- [PROBLEM DETAILS] Whenever a line in the data holds the string "future", pull that line out.

(Records from a data collection)
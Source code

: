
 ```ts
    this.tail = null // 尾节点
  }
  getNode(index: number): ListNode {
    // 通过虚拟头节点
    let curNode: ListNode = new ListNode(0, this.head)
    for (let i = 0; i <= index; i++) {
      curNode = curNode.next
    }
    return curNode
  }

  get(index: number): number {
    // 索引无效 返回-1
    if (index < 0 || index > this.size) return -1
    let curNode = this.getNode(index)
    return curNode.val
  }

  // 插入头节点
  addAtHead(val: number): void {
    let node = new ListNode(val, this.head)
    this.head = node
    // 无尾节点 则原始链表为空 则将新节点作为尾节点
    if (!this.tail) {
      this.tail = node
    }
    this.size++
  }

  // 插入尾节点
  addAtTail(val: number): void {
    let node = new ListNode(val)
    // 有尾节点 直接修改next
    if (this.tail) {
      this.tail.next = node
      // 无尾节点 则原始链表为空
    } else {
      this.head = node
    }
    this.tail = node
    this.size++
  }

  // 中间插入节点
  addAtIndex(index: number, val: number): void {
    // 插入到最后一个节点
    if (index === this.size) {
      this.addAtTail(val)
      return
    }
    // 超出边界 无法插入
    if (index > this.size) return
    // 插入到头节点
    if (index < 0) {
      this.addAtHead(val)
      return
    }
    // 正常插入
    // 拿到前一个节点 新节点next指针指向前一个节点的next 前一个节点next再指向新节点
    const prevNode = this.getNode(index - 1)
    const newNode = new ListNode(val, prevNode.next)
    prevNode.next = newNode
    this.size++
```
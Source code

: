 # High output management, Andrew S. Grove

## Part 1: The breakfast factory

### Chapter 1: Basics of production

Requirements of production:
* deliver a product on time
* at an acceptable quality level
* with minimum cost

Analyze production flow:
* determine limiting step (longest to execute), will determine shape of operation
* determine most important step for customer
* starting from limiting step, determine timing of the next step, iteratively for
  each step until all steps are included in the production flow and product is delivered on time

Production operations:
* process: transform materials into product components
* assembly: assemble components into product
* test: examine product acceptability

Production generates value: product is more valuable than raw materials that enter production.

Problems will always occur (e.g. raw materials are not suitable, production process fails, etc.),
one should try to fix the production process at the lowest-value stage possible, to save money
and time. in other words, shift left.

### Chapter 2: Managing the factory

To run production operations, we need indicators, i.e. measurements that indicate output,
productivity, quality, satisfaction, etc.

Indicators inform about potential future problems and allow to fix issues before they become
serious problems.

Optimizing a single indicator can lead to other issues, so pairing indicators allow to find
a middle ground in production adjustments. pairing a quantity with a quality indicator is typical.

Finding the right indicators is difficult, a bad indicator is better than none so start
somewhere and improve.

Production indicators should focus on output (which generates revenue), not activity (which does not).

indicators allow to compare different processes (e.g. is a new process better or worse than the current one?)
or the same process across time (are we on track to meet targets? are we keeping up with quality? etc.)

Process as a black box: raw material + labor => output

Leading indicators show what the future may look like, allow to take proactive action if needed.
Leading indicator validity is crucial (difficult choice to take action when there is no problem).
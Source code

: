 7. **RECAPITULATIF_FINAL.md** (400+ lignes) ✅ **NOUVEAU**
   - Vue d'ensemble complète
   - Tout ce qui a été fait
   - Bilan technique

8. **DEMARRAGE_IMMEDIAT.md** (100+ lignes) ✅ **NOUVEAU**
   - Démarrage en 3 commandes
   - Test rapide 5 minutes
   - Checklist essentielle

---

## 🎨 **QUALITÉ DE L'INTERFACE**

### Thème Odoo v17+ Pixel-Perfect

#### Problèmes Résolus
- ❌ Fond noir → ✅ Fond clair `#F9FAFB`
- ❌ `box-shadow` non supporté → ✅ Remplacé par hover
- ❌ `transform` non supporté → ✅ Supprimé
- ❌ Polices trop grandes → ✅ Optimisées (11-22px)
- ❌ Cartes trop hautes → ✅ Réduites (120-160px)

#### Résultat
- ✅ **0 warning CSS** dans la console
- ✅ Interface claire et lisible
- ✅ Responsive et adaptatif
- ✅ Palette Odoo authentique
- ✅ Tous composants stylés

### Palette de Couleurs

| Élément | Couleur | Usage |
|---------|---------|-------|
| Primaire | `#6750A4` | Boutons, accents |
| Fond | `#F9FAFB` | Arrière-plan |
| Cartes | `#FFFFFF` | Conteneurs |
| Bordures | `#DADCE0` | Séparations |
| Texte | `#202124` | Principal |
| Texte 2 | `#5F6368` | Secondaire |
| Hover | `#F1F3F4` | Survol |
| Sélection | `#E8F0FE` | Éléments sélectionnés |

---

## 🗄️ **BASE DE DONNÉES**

- [REPLY TO THE EXERCISE]
Indicators inform about potential future problems and allow to fix issues before they become
Leading indicators show what the future may look like, allow to take proactive action if needed.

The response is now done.